Tools and modelling techniques that signal credibility to recruiters

Create a dedicated “Modelling & Tools” section that reads like a working analyst toolkit. State the software clearly—Microsoft Excel as the modelling backbone, Bloomberg Terminal for real-time market and trading information, and FactSet/Capital IQ for comparables and precedent databases. When relevant, include Excel VBA for automation such as data cleaning, schedule generation, or dynamic reporting, and explain what it improved (e.g., “reduced model build time by 20% via VBA automation”). This turns “tool familiarity” into evidence recruiters can trust.

Then demonstrate modelling technique by naming the outputs you consistently produce. Reference integrated 3-statement logic, WACC or discount rate build methodology, and exit assumption selection in DCF/LBO models. Include validation approaches like sensitivity analysis and scenario planning (base/bull/bear cases), plus how you present results through valuation tables and executive summaries for stakeholders. If you have scripting/data skills, mention them carefully and in context—e.g., “SQL/Python for dataset validation” supporting comps research—so the ATS and recruiter both understand how the skill contributes to financial decisions.

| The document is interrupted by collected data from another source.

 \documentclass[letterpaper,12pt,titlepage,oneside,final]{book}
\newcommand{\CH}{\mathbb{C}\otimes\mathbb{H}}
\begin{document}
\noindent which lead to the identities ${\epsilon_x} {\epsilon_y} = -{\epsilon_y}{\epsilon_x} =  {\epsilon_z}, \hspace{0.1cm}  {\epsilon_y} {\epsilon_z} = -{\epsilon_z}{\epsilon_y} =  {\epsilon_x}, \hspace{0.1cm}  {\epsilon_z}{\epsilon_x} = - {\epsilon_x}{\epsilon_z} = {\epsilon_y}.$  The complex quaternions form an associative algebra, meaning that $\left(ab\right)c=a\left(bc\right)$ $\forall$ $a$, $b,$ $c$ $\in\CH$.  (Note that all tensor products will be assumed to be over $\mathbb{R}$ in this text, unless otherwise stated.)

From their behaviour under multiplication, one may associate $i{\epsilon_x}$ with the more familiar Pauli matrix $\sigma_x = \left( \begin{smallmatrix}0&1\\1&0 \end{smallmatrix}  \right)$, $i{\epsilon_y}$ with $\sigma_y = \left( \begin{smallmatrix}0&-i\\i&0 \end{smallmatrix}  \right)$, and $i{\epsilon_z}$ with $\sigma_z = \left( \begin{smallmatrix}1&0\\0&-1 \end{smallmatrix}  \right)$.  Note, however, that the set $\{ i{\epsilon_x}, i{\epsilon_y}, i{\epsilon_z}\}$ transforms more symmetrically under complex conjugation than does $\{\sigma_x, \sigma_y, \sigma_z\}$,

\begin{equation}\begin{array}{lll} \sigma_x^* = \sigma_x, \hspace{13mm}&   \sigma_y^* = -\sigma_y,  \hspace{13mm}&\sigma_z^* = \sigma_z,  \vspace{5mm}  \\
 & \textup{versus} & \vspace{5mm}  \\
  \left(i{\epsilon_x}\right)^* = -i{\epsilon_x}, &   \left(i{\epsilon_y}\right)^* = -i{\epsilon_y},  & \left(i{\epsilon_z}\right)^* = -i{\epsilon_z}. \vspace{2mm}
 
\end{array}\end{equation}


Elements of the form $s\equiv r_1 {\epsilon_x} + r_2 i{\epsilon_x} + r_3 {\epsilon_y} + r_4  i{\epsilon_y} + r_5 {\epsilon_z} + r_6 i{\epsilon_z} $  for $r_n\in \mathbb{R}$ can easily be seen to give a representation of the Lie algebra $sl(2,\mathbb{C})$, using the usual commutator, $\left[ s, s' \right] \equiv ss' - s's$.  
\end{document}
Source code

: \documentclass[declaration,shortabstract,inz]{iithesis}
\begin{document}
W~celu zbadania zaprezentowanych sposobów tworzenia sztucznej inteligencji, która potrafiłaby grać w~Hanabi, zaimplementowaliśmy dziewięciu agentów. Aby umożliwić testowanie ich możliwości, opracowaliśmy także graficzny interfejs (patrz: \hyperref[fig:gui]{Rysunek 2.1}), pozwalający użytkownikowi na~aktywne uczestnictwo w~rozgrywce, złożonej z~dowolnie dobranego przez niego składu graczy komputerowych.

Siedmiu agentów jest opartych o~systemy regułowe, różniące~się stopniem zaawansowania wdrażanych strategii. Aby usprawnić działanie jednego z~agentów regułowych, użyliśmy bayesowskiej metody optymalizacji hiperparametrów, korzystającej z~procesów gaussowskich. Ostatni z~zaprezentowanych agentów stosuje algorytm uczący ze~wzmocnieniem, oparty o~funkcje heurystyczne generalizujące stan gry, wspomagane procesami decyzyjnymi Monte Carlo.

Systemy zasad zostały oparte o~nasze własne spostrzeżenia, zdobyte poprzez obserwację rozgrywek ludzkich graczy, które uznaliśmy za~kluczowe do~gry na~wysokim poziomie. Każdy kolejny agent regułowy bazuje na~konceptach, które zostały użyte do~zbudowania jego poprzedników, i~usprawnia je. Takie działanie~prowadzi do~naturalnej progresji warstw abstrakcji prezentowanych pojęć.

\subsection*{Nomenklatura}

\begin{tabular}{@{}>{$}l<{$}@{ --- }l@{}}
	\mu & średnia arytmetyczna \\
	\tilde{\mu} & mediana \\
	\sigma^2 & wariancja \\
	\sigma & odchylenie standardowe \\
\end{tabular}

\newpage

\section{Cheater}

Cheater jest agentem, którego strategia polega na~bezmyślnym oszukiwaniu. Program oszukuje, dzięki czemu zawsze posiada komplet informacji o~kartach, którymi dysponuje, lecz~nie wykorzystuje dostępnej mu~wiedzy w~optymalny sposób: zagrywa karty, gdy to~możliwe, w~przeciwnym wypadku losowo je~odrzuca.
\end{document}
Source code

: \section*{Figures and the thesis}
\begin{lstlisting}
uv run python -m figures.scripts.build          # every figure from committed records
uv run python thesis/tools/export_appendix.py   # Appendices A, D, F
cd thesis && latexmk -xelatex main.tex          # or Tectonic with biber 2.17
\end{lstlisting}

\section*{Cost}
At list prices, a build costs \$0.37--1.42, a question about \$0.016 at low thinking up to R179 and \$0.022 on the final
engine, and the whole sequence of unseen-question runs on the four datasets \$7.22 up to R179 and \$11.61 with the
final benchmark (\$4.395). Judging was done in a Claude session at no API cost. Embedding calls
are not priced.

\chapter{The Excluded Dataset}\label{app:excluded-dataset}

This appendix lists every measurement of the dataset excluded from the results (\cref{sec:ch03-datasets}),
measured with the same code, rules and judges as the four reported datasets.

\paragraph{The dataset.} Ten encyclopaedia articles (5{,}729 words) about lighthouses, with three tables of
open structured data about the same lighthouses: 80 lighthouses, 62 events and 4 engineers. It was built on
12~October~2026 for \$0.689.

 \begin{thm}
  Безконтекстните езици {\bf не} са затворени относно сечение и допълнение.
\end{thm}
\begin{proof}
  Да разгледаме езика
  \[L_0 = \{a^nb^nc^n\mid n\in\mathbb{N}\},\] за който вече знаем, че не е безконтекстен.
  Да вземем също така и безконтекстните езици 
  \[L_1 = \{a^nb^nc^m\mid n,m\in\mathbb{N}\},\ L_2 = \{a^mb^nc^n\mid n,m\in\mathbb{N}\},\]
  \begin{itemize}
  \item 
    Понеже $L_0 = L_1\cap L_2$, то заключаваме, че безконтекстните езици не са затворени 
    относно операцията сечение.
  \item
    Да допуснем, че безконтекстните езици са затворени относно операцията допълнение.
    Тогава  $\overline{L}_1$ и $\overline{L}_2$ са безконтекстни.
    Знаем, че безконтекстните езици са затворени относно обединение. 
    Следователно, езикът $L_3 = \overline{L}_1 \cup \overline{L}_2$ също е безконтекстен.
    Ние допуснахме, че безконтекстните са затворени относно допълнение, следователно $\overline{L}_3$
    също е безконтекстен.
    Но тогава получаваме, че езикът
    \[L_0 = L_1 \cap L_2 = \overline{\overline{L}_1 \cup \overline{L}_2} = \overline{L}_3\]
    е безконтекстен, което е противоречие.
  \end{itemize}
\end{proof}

Education, certifications and compliance-friendly formatting

List education and professional credentials in a straightforward, ATS-readable format. For CFA or ACA, include status and level, study pathway, and expected completion dates; for example, “CFA Level II Candidate, expected June 2026” or “ACA qualified (2024).” If you have additional training relevant to finance—such as accounting standards work, IFRS/GAAP modules, or valuation coursework—add it with a date so it’s verifiable. This improves recruiter confidence and supports ATS matching to qualification keywords.

Keep formatting ATS-compatible by avoiding tables for core content and using consistent headings. Use bullet points, simple lines, and standard section names so parsing tools extract information correctly. Ensure date ranges are consistent (e.g., “2023–Present”) and that the role title plus domain appears early in each job entry. A clean structure also helps human reviewers quickly scan your modelling, tools, and credential status—critical for finance recruitment timelines.